WORK INSTRUCTION —
Print back each record unchanged, without pictures.

SOURCE DATA —
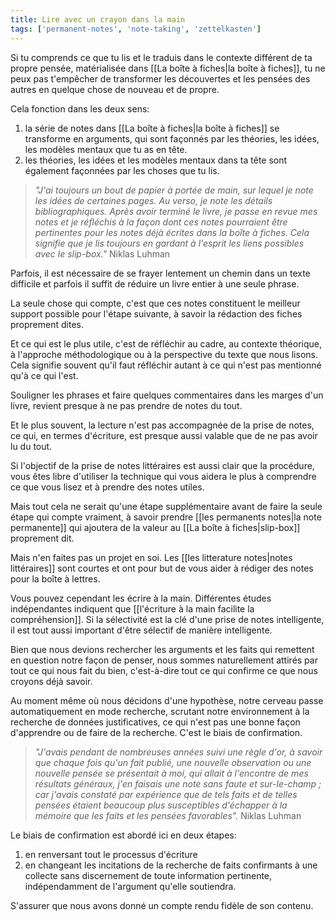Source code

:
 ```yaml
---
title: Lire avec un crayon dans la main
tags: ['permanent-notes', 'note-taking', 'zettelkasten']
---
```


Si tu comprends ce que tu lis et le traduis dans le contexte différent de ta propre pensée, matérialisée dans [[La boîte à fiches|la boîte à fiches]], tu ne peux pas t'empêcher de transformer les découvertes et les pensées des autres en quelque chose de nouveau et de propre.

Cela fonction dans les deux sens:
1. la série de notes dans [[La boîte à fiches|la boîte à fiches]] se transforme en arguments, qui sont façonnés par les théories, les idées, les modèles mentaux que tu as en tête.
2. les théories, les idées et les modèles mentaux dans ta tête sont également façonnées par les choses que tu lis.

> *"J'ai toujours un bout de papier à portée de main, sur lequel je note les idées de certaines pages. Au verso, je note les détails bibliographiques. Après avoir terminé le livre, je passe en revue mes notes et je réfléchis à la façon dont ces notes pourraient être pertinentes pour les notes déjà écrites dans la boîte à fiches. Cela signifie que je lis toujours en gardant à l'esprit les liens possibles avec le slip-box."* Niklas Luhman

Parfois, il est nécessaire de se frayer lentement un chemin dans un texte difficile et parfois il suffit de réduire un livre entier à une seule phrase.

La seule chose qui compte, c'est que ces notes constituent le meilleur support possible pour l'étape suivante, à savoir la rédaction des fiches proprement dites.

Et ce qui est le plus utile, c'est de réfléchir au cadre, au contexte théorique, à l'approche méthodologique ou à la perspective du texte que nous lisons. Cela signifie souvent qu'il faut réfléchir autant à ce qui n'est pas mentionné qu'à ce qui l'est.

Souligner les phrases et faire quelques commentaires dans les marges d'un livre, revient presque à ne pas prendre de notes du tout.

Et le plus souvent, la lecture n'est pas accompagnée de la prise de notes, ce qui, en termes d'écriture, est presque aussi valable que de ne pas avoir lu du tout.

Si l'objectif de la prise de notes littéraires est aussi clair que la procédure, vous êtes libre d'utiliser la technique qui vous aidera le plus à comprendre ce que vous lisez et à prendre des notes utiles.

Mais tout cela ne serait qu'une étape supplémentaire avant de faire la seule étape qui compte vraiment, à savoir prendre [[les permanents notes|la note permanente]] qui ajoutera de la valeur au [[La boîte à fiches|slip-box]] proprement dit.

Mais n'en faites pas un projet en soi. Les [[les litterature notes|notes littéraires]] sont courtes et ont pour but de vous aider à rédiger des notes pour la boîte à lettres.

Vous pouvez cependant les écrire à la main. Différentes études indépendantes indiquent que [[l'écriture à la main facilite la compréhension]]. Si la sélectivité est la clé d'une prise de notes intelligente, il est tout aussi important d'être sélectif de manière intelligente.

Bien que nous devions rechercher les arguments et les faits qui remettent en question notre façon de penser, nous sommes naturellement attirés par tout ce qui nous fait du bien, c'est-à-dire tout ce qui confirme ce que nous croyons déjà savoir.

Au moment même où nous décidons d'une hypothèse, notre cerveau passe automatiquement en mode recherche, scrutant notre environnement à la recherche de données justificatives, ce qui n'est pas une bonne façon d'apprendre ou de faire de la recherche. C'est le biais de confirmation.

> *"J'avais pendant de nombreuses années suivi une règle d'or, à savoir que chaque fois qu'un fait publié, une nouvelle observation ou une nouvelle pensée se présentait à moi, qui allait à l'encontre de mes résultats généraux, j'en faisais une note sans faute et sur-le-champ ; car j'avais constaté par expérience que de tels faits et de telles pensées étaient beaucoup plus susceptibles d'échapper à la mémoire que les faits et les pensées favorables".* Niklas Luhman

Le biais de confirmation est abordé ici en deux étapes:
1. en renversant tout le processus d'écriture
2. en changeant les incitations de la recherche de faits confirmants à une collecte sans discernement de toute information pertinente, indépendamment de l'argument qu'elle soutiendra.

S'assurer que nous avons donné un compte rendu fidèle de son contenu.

RESPONSE BOX —
Source code

:
 ```yaml
---
title: Lire avec un crayon dans la main
tags: ['permanent-notes', 'note-taking', 'zettelkasten']
---
```


Si tu comprends ce que tu lis et le traduis dans le contexte différent de ta propre pensée, matérialisée dans [[La boîte à fiches|la boîte à fiches]], tu ne peux pas t'empêcher de transformer les découvertes et les pensées des autres en quelque chose de nouveau et de propre.

Cela fonction dans les deux sens:
1. la série de notes dans [[La boîte à fiches|la boîte à fiches]] se transforme en arguments, qui sont façonnés par les théories, les idées, les modèles mentaux que tu as en tête.
2. les théories, les idées et les modèles mentaux dans ta tête sont également façonnées par les choses que tu lis.

> *"J'ai toujours un bout de papier à portée de main, sur lequel je note les idées de certaines pages. Au verso, je note les détails bibliographiques. Après avoir terminé le livre, je passe en revue mes notes et je réfléchis à la façon dont ces notes pourraient être pertinentes pour les notes déjà écrites dans la boîte à fiches. Cela signifie que je lis toujours en gardant à l'esprit les liens possibles avec le slip-box."* Niklas Luhman

Parfois, il est nécessaire de se frayer lentement un chemin dans un texte difficile et parfois il suffit de réduire un livre entier à une seule phrase.

La seule chose qui compte, c'est que ces notes constituent le meilleur support possible pour l'étape suivante, à savoir la rédaction des fiches proprement dites.

Et ce qui est le plus utile, c'est de réfléchir au cadre, au contexte théorique, à l'approche méthodologique ou à la perspective du texte que nous lisons. Cela signifie souvent qu'il faut réfléchir autant à ce qui n'est pas mentionné qu'à ce qui l'est.

Souligner les phrases et faire quelques commentaires dans les marges d'un livre, revient presque à ne pas prendre de notes du tout.

Et le plus souvent, la lecture n'est pas accompagnée de la prise de notes, ce qui, en termes d'écriture, est presque aussi valable que de ne pas avoir lu du tout.

Si l'objectif de la prise de notes littéraires est aussi clair que la procédure, vous êtes libre d'utiliser la technique qui vous aidera le plus à comprendre ce que vous lisez et à prendre des notes utiles.

Mais tout cela ne serait qu'une étape supplémentaire avant de faire la seule étape qui compte vraiment, à savoir prendre [[les permanents notes|la note permanente]] qui ajoutera de la valeur au [[La boîte à fiches|slip-box]] proprement dit.

Mais n'en faites pas un projet en soi. Les [[les litterature notes|notes littéraires]] sont courtes et ont pour but de vous aider à rédiger des notes pour la boîte à lettres.

Vous pouvez cependant les écrire à la main. Différentes études indépendantes indiquent que [[l'écriture à la main facilite la compréhension]]. Si la sélectivité est la clé d'une prise de notes intelligente, il est tout aussi important d'être sélectif de manière intelligente.

Bien que nous devions rechercher les arguments et les faits qui remettent en question notre façon de penser, nous sommes naturellement attirés par tout ce qui nous fait du bien, c'est-à-dire tout ce qui confirme ce que nous croyons déjà savoir.

Au moment même où nous décidons d'une hypothèse, notre cerveau passe automatiquement en mode recherche, scrutant notre environnement à la recherche de données justificatives, ce qui n'est pas une bonne façon d'apprendre ou de faire de la recherche. C'est le biais de confirmation.

> *"J'avais pendant de nombreuses années suivi une règle d'or, à savoir que chaque fois qu'un fait publié, une nouvelle observation ou une nouvelle pensée se présentait à moi, qui allait à l'encontre de mes résultats généraux, j'en faisais une note sans faute et sur-le-champ ; car j'avais constaté par expérience que de tels faits et de telles pensées étaient beaucoup plus susceptibles d'échapper à la mémoire que les faits et les pensées favorables".* Niklas Luhman

Le biais de confirmation est abordé ici en deux étapes:
1. en renversant tout le processus d'écriture
2. en changeant les incitations de la recherche de faits confirmants à une collecte sans discernement de toute information pertinente, indépendamment de l'argument qu'elle soutiendra.

S'assurer que nous avons donné un compte rendu fidèle de son contenu.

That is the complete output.